In the futures market, silver for May delivery touched an intraday high of Rs 41,099 and a low of Rs 36,844 per kg on the MCX. So far in the current series, the precious metal has touched a low of Rs 36,844 and a high of Rs 50,123.
The value of May and July contracts traded so far is Rs 2.361.36 crore and Rs 55.18 crore, respectively.
Commenting on the March 16 fall, Navneet Damani, Vice President, Motilal Oswal, said ‘there is no specific reason why silver price have fallen’.
The gold/silver ratio currently stands at 108.19 to 1, which indicates the amount of silver required to buy one ounce of gold.
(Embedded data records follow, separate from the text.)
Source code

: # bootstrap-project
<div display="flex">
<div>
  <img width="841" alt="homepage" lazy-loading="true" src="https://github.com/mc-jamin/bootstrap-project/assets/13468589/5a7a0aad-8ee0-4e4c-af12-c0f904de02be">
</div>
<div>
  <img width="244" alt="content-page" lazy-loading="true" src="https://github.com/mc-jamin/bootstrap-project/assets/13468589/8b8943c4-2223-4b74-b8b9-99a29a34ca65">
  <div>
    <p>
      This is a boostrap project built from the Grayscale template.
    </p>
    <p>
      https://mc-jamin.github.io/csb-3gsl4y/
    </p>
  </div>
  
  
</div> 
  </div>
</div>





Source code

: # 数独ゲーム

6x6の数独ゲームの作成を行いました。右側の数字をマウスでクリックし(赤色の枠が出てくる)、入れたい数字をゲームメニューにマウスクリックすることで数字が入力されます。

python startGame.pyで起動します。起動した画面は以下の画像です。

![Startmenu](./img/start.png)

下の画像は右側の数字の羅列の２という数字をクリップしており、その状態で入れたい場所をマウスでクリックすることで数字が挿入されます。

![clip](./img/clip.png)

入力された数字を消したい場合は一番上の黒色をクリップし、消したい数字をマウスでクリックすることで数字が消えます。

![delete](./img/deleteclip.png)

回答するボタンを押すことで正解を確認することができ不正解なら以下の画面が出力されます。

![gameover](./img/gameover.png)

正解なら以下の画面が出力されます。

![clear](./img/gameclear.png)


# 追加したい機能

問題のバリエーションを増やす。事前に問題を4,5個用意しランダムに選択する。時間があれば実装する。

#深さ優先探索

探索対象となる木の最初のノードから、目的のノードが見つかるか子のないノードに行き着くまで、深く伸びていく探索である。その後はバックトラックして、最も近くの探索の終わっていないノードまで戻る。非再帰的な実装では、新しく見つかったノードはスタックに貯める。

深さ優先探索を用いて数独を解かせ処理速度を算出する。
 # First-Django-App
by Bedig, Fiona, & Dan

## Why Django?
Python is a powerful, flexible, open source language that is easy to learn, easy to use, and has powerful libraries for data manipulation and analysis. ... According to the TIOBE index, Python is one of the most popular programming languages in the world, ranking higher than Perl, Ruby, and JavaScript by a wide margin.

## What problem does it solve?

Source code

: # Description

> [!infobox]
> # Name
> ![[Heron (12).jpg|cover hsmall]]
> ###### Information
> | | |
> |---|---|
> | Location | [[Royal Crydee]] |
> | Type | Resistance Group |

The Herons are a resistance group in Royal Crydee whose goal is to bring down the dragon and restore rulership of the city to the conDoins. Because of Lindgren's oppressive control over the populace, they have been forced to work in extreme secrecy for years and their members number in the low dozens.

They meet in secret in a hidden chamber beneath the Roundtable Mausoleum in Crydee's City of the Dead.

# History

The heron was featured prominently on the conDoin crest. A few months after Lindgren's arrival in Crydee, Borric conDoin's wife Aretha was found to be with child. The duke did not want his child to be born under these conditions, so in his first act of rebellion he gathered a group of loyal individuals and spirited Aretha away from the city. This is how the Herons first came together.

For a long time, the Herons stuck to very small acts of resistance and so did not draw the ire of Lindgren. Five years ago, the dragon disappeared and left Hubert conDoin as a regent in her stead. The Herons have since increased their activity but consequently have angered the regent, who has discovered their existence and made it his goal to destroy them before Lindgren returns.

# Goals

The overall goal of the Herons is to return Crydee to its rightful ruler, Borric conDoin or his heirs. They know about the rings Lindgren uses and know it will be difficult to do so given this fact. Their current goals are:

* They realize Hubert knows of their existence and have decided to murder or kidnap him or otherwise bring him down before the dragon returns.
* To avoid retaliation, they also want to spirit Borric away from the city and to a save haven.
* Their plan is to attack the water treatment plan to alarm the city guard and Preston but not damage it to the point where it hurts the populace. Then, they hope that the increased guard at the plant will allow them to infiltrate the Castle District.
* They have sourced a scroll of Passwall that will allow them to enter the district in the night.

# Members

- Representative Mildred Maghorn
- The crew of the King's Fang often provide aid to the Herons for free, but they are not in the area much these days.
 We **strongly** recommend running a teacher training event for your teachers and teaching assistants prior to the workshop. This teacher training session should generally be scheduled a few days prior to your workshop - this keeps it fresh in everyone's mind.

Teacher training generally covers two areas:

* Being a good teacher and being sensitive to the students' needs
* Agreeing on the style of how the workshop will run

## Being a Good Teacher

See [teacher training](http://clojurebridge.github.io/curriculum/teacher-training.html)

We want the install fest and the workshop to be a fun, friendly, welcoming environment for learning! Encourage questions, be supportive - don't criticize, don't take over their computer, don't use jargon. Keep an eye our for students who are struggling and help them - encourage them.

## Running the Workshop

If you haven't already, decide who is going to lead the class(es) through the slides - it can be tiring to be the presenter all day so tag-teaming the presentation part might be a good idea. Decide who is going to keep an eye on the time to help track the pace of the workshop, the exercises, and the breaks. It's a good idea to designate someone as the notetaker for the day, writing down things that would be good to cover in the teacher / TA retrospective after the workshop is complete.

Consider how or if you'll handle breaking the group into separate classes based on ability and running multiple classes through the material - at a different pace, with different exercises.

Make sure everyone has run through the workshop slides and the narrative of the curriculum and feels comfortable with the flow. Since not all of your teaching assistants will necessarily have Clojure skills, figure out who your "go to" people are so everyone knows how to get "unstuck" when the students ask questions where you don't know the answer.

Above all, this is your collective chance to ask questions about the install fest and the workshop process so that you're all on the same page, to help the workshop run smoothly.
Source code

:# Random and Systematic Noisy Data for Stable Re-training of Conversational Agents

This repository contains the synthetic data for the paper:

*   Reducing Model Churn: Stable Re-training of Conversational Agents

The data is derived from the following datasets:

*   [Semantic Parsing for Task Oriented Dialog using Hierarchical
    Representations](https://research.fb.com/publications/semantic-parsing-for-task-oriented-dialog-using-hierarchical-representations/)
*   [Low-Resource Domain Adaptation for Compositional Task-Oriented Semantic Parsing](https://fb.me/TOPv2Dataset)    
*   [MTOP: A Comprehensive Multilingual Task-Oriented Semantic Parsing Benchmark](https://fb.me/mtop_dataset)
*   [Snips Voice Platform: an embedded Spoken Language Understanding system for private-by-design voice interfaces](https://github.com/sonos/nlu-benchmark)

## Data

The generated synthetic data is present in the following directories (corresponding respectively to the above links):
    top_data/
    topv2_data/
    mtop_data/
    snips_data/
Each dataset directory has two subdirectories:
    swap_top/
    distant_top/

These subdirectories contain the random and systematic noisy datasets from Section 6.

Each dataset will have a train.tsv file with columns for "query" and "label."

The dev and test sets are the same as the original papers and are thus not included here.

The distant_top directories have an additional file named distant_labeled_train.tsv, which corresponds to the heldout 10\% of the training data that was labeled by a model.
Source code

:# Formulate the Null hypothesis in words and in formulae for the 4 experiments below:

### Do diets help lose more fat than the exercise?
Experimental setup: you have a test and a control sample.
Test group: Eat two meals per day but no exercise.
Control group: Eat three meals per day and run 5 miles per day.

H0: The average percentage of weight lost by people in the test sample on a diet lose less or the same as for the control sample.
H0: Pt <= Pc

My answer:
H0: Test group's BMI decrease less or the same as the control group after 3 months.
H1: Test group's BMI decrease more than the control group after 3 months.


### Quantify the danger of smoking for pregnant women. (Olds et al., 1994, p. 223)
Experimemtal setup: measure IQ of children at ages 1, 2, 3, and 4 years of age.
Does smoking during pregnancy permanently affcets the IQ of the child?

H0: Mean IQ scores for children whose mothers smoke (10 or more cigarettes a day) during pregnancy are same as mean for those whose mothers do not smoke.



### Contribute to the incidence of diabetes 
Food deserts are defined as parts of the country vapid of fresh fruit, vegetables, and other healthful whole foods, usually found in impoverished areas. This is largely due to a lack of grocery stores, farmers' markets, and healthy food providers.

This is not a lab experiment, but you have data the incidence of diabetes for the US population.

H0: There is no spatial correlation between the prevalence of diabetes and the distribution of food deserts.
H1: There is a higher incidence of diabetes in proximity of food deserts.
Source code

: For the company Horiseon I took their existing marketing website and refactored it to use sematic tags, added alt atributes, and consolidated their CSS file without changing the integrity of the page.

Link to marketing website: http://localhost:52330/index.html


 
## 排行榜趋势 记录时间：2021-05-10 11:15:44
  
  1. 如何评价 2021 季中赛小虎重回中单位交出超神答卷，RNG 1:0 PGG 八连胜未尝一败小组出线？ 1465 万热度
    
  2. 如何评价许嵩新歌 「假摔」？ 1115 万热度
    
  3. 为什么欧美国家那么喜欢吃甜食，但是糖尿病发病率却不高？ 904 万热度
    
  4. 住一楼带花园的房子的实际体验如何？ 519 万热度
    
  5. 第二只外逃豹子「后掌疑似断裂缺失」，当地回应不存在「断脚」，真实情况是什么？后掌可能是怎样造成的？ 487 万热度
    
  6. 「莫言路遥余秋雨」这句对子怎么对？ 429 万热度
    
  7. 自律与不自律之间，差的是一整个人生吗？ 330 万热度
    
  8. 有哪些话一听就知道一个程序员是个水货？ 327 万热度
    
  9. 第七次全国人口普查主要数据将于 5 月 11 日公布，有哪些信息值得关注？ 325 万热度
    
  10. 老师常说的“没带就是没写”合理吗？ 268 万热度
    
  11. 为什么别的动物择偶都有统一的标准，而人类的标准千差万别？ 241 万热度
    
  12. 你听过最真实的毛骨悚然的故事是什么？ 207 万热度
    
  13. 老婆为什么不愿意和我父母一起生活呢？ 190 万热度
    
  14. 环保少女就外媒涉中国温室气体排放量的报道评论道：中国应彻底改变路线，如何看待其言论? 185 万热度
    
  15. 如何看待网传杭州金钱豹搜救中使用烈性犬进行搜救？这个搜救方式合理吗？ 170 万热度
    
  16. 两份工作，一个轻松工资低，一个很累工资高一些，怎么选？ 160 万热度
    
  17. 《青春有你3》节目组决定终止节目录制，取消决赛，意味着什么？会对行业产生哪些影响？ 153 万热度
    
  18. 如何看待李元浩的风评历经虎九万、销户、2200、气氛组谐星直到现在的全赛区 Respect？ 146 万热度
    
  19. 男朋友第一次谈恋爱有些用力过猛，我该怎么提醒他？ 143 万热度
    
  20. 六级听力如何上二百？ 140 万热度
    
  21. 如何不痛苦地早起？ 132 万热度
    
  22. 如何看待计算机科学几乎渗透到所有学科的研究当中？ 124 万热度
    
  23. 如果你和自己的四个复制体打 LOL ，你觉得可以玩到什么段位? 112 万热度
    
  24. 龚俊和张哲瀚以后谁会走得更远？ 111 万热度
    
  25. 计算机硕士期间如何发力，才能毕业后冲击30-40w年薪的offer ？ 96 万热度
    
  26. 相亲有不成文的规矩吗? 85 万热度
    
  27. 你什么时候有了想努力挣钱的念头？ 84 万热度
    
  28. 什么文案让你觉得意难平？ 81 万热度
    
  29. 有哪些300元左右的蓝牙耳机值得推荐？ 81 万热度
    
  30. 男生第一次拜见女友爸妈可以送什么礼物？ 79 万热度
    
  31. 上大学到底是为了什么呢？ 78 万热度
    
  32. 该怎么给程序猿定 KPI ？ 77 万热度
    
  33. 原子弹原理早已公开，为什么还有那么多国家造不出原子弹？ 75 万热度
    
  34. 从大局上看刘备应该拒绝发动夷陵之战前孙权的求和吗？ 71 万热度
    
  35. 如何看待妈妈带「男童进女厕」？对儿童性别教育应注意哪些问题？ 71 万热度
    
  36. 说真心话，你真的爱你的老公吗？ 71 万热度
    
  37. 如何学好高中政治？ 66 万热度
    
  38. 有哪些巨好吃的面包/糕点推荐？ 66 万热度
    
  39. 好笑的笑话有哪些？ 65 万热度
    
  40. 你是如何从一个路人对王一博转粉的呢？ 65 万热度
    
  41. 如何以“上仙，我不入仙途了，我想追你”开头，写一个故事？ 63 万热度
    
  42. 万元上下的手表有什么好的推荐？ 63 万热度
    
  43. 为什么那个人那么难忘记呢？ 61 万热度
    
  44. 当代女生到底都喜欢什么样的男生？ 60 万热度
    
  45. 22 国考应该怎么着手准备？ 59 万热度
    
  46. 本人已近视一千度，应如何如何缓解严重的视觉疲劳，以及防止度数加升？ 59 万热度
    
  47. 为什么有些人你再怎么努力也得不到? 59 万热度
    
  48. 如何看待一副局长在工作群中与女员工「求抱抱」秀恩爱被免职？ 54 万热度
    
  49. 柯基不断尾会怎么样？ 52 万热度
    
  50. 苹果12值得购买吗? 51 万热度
The ratio has jumped from 99 to 116 in the last five trading session.
Speaking on the road ahead for the precious metal, Motilal Oswal said it may further test its lower support zone of Rs 37,500/kg. "MCX Silver traded on a negative note last week and closed lower by around 13.80 percent. It has broken its important support level of Rs 43,400 and has given a weekly close below the same, which indicates that the bearish momentum in the commodity is likely to continue."
The brokerage advises traders to sell on every rise. On the technical charts, Rs 43,700 remains critical resistance, while intermediate resistance is placed at Rs 42,500 levels.
On the London Metal Exchange, spot silver has strong short-term support at $13.50, whereas resistance is seen at $15.90 levels. At 10:05 (GMT), the precious metal fell 8.7 percent to $13.23 an ounce in London trading.
Damani sees prices falling further to $12.5 per ounce, where it could find some stability.